INPUT FOR THIS TASK Block Start

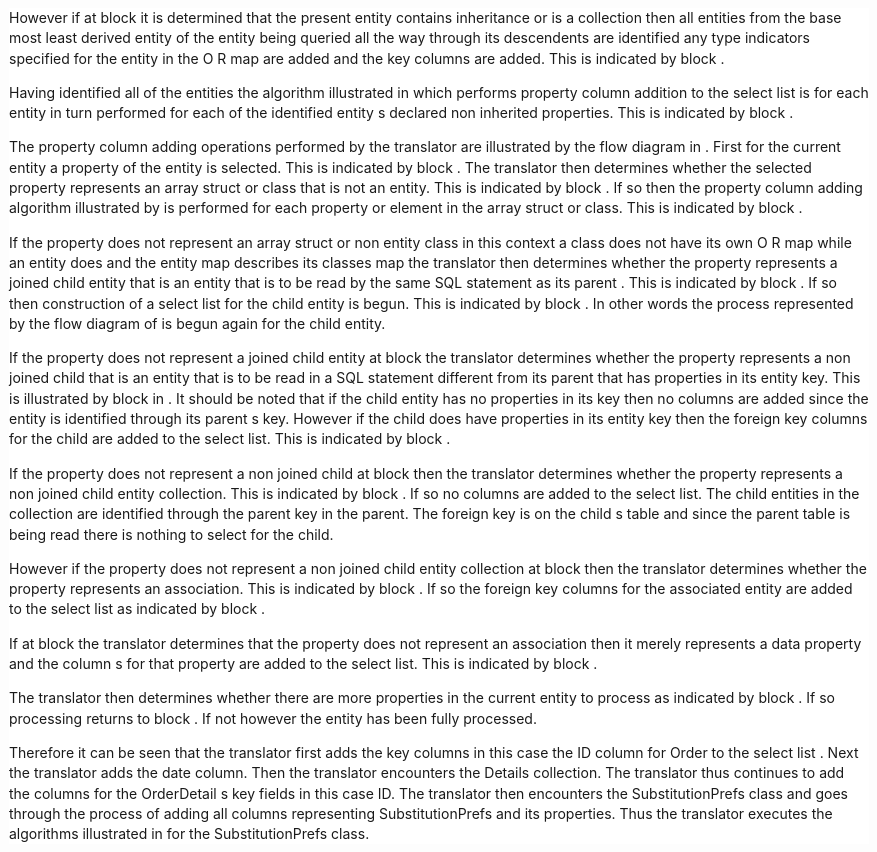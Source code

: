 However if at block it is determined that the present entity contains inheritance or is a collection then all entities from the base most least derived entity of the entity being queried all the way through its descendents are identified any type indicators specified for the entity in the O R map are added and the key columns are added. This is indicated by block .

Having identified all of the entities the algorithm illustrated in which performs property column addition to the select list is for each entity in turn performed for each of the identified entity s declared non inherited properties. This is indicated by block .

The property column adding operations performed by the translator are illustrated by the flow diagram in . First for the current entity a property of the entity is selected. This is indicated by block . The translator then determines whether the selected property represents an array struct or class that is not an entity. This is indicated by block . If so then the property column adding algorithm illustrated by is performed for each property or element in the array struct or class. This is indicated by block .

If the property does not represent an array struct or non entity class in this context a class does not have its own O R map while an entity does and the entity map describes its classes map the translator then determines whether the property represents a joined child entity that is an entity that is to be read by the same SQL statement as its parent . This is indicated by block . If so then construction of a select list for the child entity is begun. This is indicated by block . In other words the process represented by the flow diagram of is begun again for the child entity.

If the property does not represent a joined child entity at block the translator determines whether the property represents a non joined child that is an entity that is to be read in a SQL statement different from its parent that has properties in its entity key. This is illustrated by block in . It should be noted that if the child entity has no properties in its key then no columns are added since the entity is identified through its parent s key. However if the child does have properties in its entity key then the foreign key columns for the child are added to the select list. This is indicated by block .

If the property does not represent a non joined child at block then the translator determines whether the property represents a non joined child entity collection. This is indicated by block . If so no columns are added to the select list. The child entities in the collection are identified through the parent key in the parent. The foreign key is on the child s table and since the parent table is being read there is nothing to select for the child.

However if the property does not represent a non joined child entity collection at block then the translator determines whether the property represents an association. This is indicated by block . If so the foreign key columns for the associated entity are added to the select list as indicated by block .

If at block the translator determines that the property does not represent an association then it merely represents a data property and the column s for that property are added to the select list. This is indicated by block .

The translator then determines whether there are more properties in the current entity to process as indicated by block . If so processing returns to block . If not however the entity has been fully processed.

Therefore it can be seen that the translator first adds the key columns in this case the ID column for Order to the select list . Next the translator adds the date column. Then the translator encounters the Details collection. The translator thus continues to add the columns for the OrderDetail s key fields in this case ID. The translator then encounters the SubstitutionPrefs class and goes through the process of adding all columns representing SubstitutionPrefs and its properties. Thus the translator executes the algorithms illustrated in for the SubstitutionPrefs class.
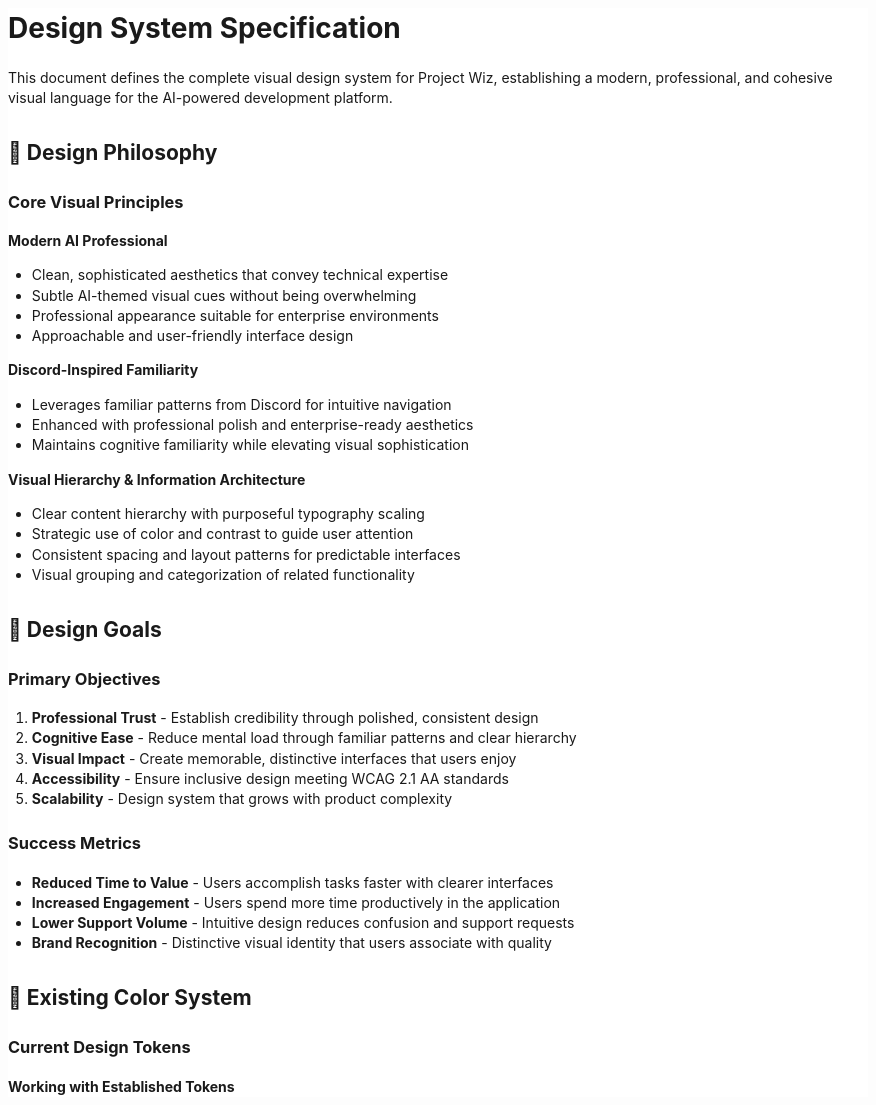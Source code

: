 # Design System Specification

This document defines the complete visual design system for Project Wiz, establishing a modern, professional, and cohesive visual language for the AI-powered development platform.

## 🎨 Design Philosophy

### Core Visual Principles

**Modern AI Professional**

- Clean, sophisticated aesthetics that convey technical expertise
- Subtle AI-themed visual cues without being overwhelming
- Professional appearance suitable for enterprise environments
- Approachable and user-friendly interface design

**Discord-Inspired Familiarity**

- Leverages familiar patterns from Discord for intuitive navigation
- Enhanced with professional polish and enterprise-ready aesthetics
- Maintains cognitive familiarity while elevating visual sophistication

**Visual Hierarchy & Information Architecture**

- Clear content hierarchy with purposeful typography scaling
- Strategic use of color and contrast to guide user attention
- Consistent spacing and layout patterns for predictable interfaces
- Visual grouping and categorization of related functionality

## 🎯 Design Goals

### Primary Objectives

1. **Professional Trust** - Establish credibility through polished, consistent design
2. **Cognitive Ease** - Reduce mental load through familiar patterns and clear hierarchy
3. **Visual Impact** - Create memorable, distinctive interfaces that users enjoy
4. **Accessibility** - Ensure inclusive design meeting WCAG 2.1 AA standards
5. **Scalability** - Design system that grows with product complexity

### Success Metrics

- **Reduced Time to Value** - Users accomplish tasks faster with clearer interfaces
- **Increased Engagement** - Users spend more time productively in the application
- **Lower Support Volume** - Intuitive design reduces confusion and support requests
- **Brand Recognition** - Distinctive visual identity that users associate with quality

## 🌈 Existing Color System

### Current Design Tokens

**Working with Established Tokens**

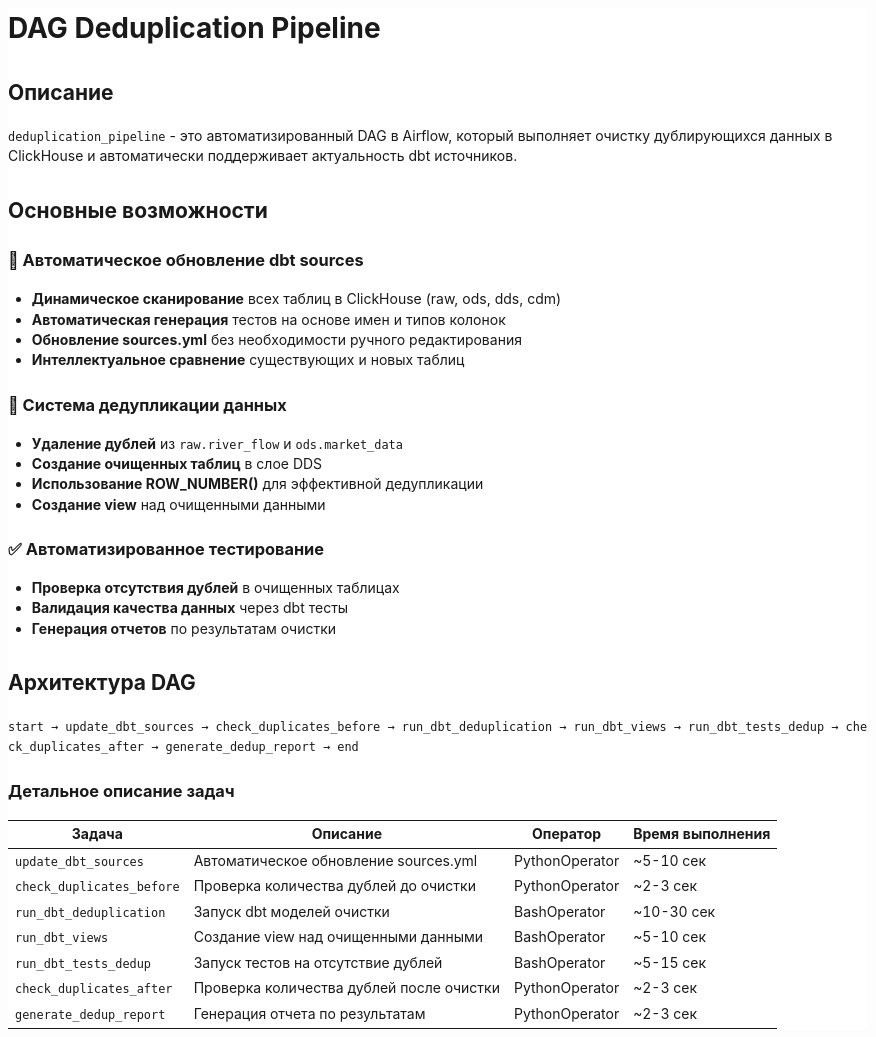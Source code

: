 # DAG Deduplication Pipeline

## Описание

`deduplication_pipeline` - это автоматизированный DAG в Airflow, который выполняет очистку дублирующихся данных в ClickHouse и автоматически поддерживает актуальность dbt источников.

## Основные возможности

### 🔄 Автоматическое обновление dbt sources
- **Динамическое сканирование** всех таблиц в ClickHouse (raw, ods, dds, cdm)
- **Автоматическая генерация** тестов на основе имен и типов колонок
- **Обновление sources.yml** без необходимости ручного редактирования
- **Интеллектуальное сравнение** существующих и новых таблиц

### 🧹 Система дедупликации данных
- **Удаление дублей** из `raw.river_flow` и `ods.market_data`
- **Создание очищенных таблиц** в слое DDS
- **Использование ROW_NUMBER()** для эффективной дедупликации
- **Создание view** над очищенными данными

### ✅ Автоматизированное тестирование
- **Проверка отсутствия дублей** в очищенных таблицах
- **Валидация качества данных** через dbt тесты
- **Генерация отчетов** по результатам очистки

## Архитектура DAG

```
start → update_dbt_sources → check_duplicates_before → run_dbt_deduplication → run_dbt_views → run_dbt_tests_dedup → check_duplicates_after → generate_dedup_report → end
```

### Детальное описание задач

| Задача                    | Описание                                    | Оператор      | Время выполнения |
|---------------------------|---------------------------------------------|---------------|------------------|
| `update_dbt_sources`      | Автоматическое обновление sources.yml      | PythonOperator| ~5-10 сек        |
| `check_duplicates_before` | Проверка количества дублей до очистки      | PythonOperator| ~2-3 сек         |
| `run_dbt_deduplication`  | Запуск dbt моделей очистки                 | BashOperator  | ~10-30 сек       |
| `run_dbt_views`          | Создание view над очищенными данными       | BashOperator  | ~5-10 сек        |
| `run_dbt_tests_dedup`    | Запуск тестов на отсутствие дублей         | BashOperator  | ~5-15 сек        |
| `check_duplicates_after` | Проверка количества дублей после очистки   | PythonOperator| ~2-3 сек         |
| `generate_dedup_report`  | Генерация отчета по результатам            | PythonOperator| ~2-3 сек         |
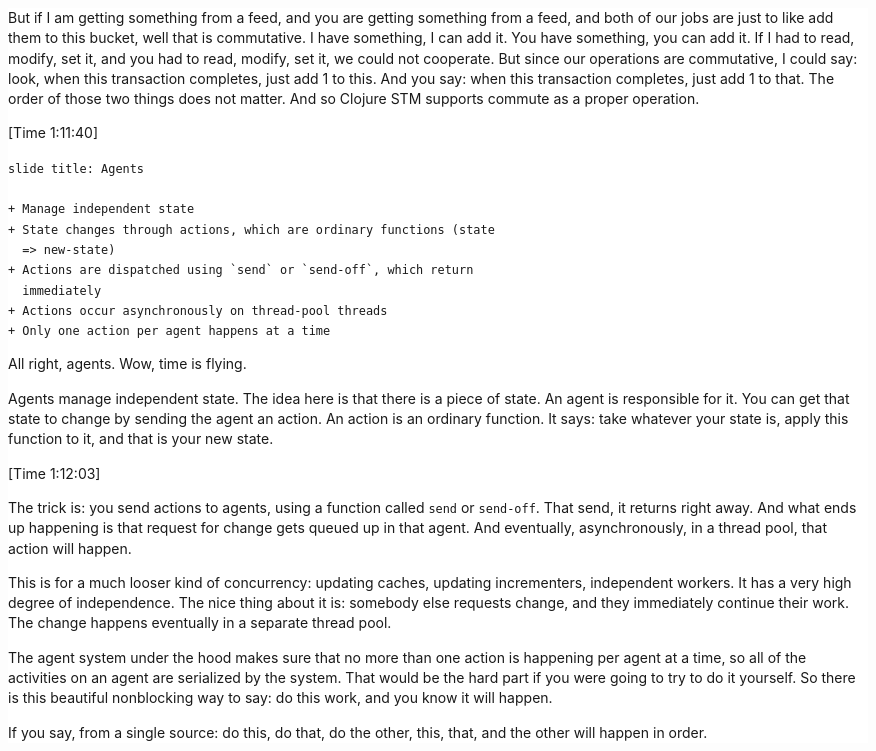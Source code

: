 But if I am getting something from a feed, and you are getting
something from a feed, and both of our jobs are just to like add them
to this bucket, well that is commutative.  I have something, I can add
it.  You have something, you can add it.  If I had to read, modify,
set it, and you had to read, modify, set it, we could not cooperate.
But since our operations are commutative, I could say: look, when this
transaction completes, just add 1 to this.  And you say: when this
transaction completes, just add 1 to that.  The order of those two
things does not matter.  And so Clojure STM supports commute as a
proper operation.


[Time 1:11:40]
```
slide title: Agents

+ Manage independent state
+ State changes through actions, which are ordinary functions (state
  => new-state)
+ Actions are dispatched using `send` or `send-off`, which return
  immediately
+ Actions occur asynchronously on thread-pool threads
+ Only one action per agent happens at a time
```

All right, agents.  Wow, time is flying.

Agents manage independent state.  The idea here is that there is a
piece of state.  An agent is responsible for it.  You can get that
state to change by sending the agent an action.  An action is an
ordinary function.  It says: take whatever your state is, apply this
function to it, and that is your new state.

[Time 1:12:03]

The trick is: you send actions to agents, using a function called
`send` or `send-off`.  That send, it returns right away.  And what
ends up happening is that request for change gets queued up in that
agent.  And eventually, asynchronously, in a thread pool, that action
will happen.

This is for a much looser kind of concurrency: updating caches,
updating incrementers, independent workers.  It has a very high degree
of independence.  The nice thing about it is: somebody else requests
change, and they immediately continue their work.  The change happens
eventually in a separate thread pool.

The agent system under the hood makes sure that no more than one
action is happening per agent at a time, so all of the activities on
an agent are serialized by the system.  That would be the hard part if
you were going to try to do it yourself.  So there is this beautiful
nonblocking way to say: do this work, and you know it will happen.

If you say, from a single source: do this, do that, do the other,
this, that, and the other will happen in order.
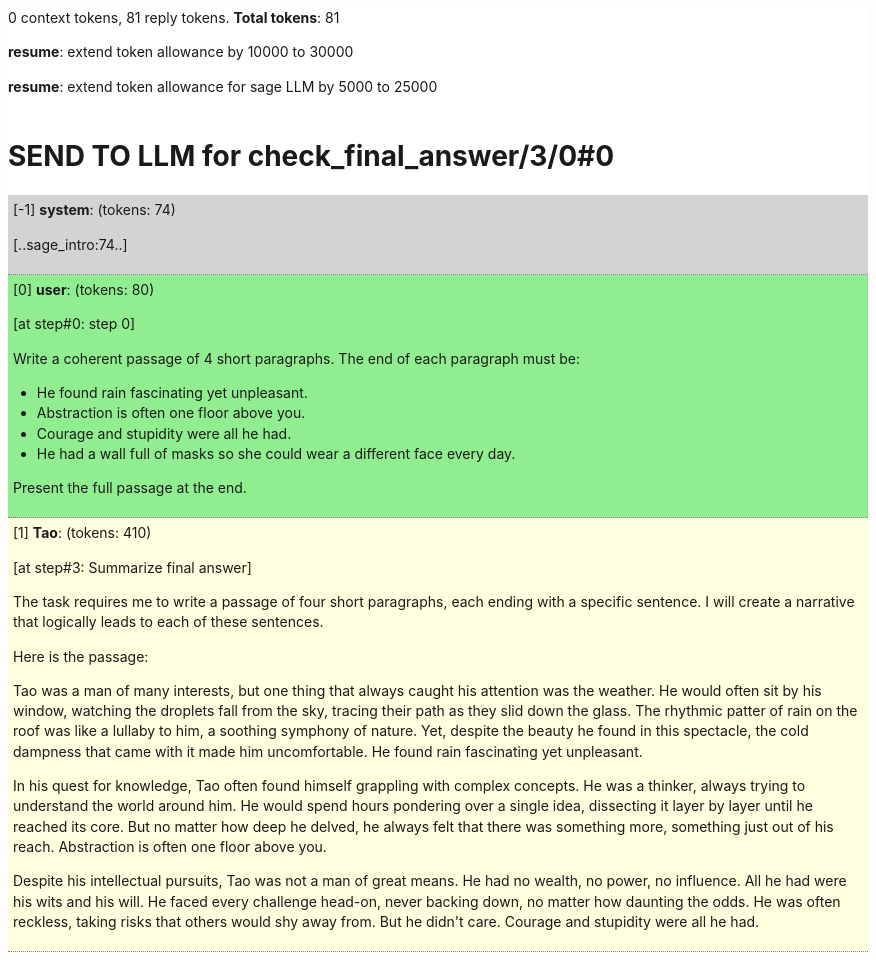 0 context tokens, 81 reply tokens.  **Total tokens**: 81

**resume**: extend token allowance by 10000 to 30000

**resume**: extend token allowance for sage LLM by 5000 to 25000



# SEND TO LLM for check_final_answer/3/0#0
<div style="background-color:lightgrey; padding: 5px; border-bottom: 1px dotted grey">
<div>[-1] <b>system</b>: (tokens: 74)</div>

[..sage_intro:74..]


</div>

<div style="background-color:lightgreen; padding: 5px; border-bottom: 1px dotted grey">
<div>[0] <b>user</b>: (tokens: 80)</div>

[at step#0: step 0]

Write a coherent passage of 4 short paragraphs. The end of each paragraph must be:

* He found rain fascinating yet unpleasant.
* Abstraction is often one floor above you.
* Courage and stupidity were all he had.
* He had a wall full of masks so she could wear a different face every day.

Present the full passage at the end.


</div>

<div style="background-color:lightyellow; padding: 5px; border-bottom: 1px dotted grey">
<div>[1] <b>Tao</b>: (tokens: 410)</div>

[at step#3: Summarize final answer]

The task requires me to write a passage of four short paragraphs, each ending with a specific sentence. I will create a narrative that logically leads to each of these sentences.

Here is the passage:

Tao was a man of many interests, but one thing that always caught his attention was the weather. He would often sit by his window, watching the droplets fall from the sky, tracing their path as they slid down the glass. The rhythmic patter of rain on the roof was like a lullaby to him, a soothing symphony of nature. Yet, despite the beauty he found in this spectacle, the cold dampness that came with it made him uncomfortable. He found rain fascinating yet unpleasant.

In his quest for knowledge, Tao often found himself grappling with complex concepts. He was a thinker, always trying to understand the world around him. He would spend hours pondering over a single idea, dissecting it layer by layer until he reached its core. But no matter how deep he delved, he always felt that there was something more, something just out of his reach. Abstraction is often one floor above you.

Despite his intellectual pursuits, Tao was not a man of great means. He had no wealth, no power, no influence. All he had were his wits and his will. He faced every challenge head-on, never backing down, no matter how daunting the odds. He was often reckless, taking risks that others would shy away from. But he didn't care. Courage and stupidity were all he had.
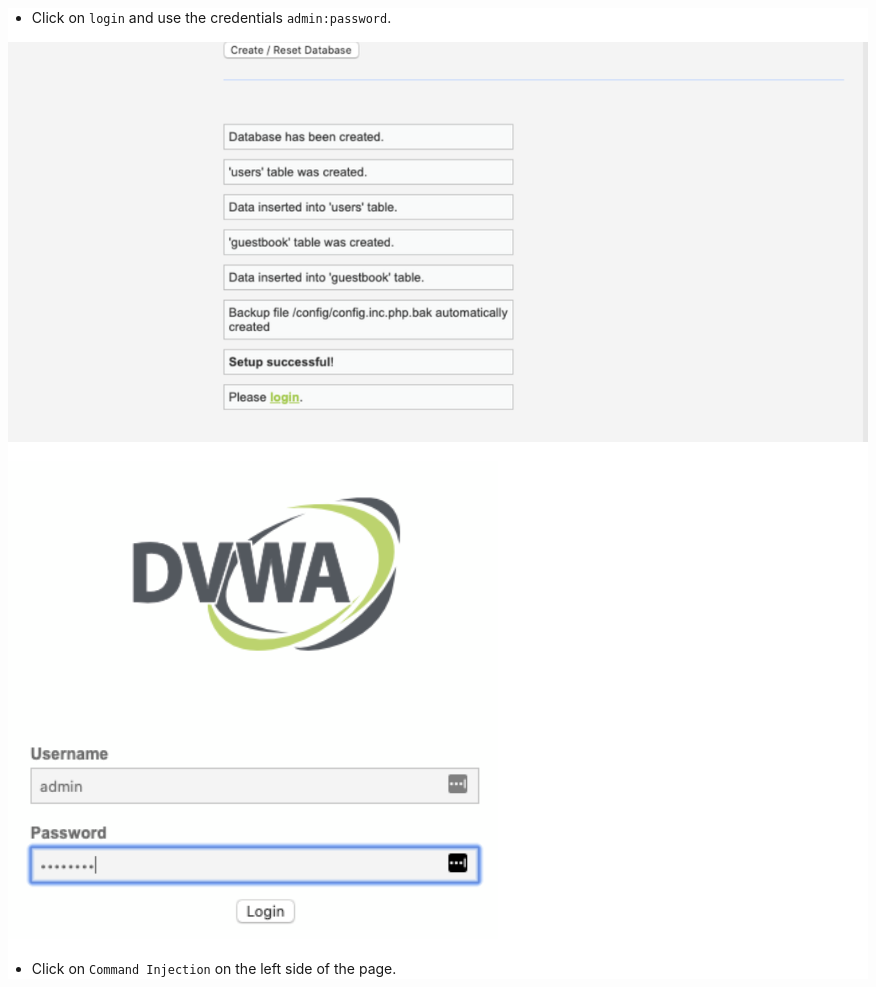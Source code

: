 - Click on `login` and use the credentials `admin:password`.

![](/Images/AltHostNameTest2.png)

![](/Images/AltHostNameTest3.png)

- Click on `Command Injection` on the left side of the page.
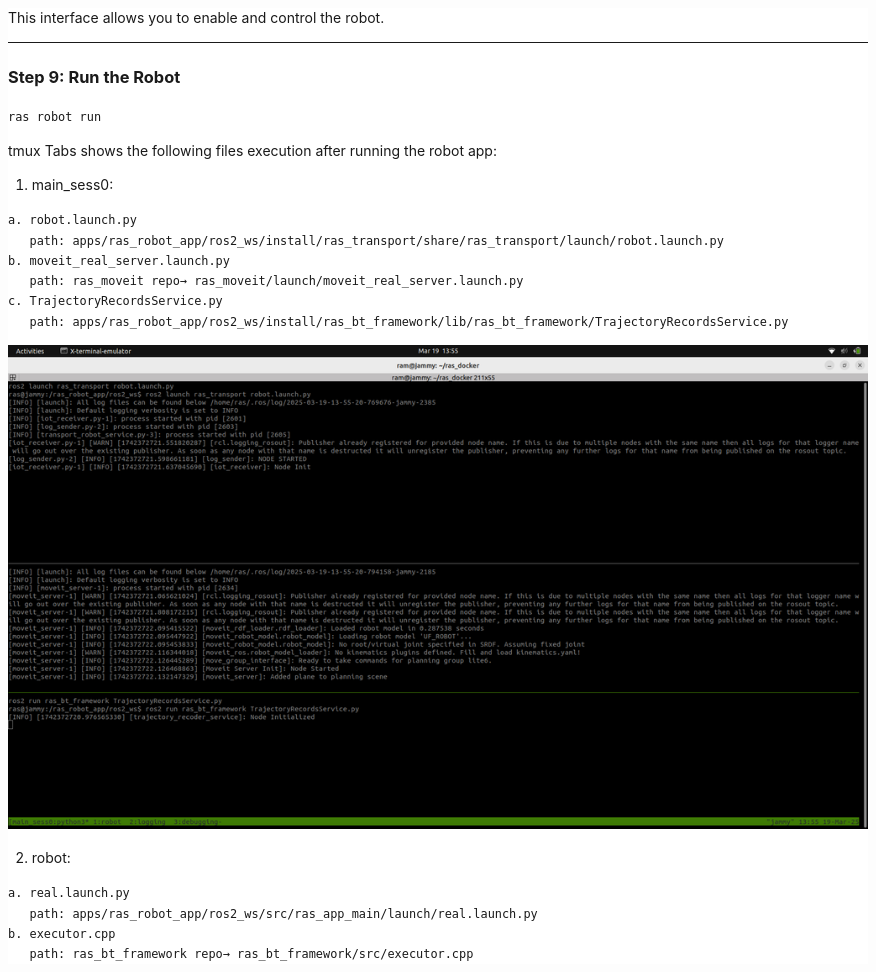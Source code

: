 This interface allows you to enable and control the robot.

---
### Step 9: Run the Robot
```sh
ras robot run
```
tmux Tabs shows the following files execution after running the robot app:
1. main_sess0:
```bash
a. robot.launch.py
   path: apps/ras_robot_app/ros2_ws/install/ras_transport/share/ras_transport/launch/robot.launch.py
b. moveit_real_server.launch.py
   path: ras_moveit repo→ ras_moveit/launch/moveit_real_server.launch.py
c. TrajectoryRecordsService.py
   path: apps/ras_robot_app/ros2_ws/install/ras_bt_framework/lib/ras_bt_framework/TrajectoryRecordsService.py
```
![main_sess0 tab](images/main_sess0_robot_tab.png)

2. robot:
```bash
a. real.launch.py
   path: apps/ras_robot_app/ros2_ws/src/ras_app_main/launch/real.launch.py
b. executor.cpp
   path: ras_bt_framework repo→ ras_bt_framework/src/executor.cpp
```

INPUT FOR THIS TASK Block End

* **ASSIGNMENT**
Search the data for the string "border" and say how many lines include it, giving only the number.

* **ANSWER SECTION**
3